Issues with notifications during network failover

Hello everyone,

I’ve been working for a couple of days on configuring a failover setup on a MikroTik router to maintain internet connectivity via LTE when the fiber connection goes down.

Main issue

The failover itself works correctly, but I have a major problem:

I am NOT receiving notifications on my mobile device when switching between Fiber and 4G (failover), especially when the phone is connected via WiFi.

Observed behavior:

  • If the phone is on WiFi:

    • Notifications stop arriving after the failover.
    • They only resume if I manually change the connection (e.g., switching to mobile data).
  • If the phone is on mobile data (4G/5G):

    • Everything works correctly, no issues.
  • Additionally:

    • Home Assistant Cloud takes some time to reconnect (I partially mitigated this by restarting it via webhook).

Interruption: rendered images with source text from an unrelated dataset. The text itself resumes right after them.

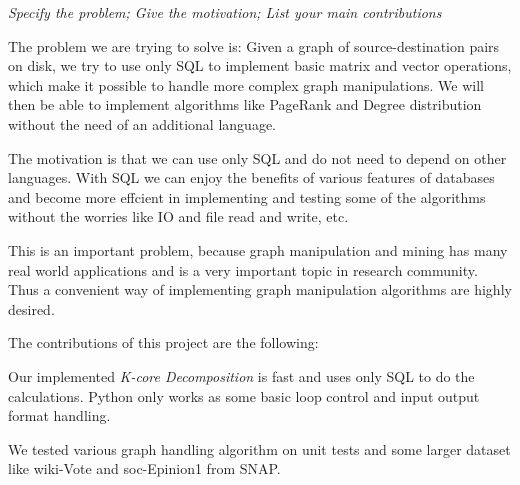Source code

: {\small \em Specify the problem; Give the motivation; 
List your main contributions}

The problem we are trying to solve is: Given a graph of source-destination pairs on disk, we try to use only SQL to implement basic matrix and vector operations, which make it possible to handle more complex graph manipulations. We will then be able to implement algorithms like PageRank and Degree distribution without the need of an additional language.

The motivation is that we can use only SQL and do not need to depend on other languages. With SQL we can enjoy the benefits of various features of databases and become more effcient in implementing and testing some of the algorithms without the worries like IO and file read and write, etc.

This is an important problem, because graph manipulation and mining has many real world applications and is a very important topic in research community. Thus a convenient way of implementing graph manipulation algorithms are highly desired.

The contributions of this project are the following:
\bit
\item Our implemented {\em K-core Decomposition} is fast and uses only SQL to do the calculations. Python only works as 
some basic loop control and input output format handling.
\item We tested various graph handling algorithm on unit tests and some larger dataset like wiki-Vote and soc-Epinion1 from SNAP.
\eit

This leads me to believe the issue is related to persistent connections/sockets that become invalid after the public IP changes.

Context

Initially, I also had issues with Home Assistant Cloud after failover, but I solved that by sending a webhook to Home Assistant to force a cloud reconnection.

However, the notification issue still persists, which is my main concern right now.

Current network topology

  • ISP router (fiber)
  • MikroTik (handling 4G failover)
  • TP-Link Deco Mesh (in router mode)

I know this is not ideal. My future plan is:

  • ONT + MikroTik as the main router
  • Deco in AP mode

But for now, I prefer not to change this until everything is stable.

Failover behavior

  • WAN (fiber) → distance 1
  • LTE (4G) → distance 2

The failover works correctly:

  • Automatic
  • Fast
  • No noticeable interruptions

The issue is not the failover itself, but what happens afterward.

Technical issue observed

When switching between Fiber and 4G:

  • The public IP changes
  • Some connections remain open or become invalid

This results in:

  • Notifications not being received over WiFi
  • Temporary issues with Home Assistant Cloud
  • Affects both cloud access and local access (I use Tailscale)

MikroTik script

I use the following script to detect the change and trigger actions:

:global lastState
:local haIP "IP_HOME_ASSISTANT"

:local activeRoutes [/ip route find where dst-address="0.0.0.0/0" active=yes]
:local bestDist 999

:foreach i in=$activeRoutes do={
    :local d [/ip route get $i distance]
    :if ($d < $bestDist) do={
        :set bestDist $d
    }
}

:log info "[CHECK] Active distance: $bestDist | Previous state: $lastState"

:if ($bestDist = 1) do={

    :if ($lastState != "WAN") do={
        :log warning "[FAILOVER] >>> SWITCH to FIBER (distance=$bestDist)"
        /tool fetch url="http://$haIP:8123/api/webhook/failover_fiber" http-method=post keep-result=no
        :set lastState "WAN"

        :delay 5s

        /ip firewall connection remove [find protocol=tcp dst-address=$haIP dst-port=8123]
        /ip firewall connection remove [find protocol=tcp src-address=$haIP src-port=8123]
        /ip firewall connection remove [find dst-address-type=!local]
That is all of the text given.